Exercise details.
Establish how many lines in the material include the string "fraction" and report it as a lone number.

The input.
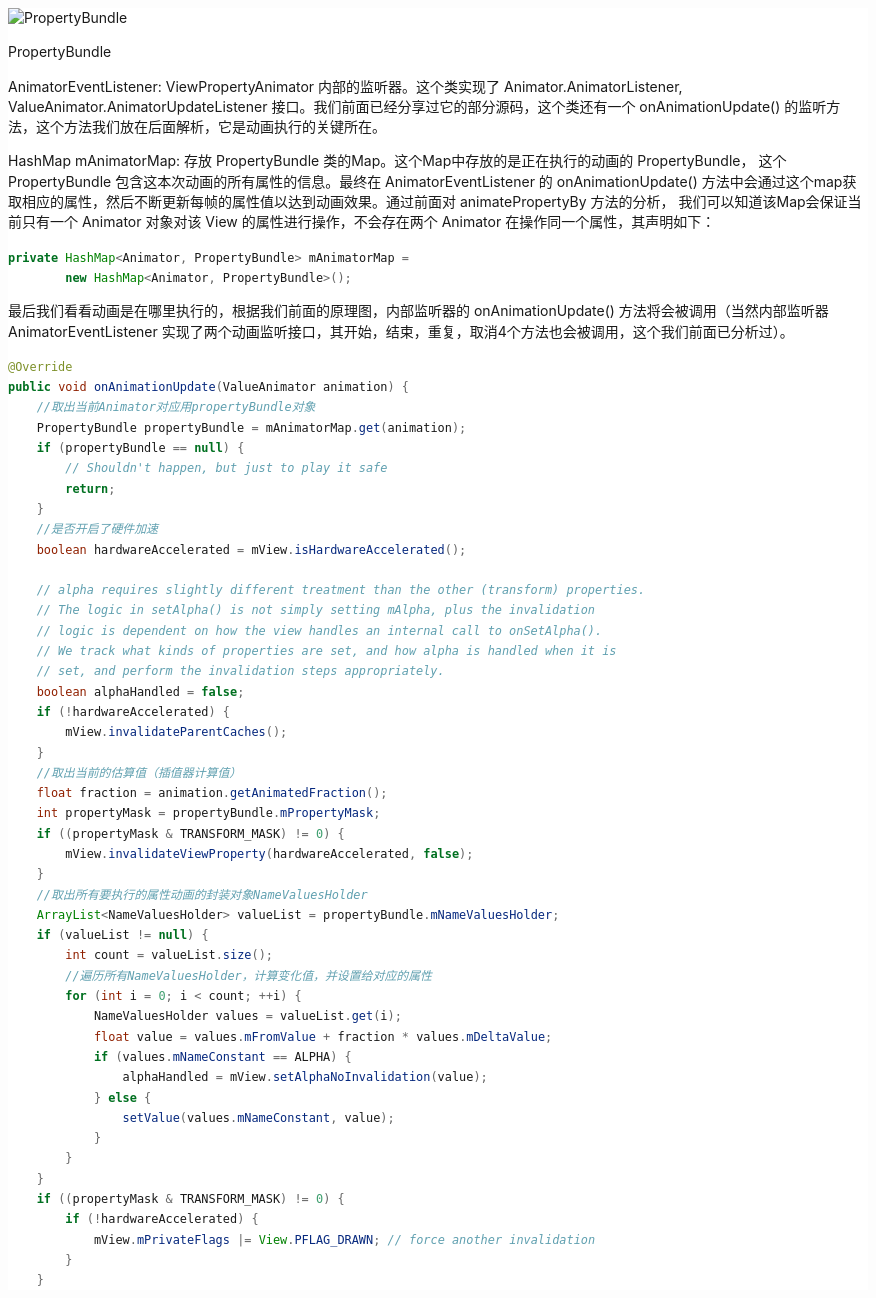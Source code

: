 ![PropertyBundle](.\assets\PropertyBundle.jpg)

PropertyBundle

AnimatorEventListener:
ViewPropertyAnimator 内部的监听器。这个类实现了 Animator.AnimatorListener, ValueAnimator.AnimatorUpdateListener 接口。我们前面已经分享过它的部分源码，这个类还有一个 onAnimationUpdate() 的监听方法，这个方法我们放在后面解析，它是动画执行的关键所在。

HashMap mAnimatorMap:
存放 PropertyBundle 类的Map。这个Map中存放的是正在执行的动画的 PropertyBundle， 这个 PropertyBundle 包含这本次动画的所有属性的信息。最终在 AnimatorEventListener 的 onAnimationUpdate() 方法中会通过这个map获取相应的属性，然后不断更新每帧的属性值以达到动画效果。通过前面对 animatePropertyBy 方法的分析， 我们可以知道该Map会保证当前只有一个 Animator 对象对该 View 的属性进行操作，不会存在两个 Animator 在操作同一个属性，其声明如下：
```java
private HashMap<Animator, PropertyBundle> mAnimatorMap =
        new HashMap<Animator, PropertyBundle>();
```
最后我们看看动画是在哪里执行的，根据我们前面的原理图，内部监听器的 onAnimationUpdate() 方法将会被调用（当然内部监听器 AnimatorEventListener 实现了两个动画监听接口，其开始，结束，重复，取消4个方法也会被调用，这个我们前面已分析过）。
```java
@Override
public void onAnimationUpdate(ValueAnimator animation) {
    //取出当前Animator对应用propertyBundle对象
    PropertyBundle propertyBundle = mAnimatorMap.get(animation);
    if (propertyBundle == null) {
        // Shouldn't happen, but just to play it safe
        return;
    }
    //是否开启了硬件加速
    boolean hardwareAccelerated = mView.isHardwareAccelerated();

    // alpha requires slightly different treatment than the other (transform) properties.
    // The logic in setAlpha() is not simply setting mAlpha, plus the invalidation
    // logic is dependent on how the view handles an internal call to onSetAlpha().
    // We track what kinds of properties are set, and how alpha is handled when it is
    // set, and perform the invalidation steps appropriately.
    boolean alphaHandled = false;
    if (!hardwareAccelerated) {
        mView.invalidateParentCaches();
    }
    //取出当前的估算值（插值器计算值）
    float fraction = animation.getAnimatedFraction();
    int propertyMask = propertyBundle.mPropertyMask;
    if ((propertyMask & TRANSFORM_MASK) != 0) {
        mView.invalidateViewProperty(hardwareAccelerated, false);
    }
    //取出所有要执行的属性动画的封装对象NameValuesHolder
    ArrayList<NameValuesHolder> valueList = propertyBundle.mNameValuesHolder;
    if (valueList != null) {
        int count = valueList.size();
        //遍历所有NameValuesHolder，计算变化值，并设置给对应的属性
        for (int i = 0; i < count; ++i) {
            NameValuesHolder values = valueList.get(i);
            float value = values.mFromValue + fraction * values.mDeltaValue;
            if (values.mNameConstant == ALPHA) {
                alphaHandled = mView.setAlphaNoInvalidation(value);
            } else {
                setValue(values.mNameConstant, value);
            }
        }
    }
    if ((propertyMask & TRANSFORM_MASK) != 0) {
        if (!hardwareAccelerated) {
            mView.mPrivateFlags |= View.PFLAG_DRAWN; // force another invalidation
        }
    }
```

Answer space.
2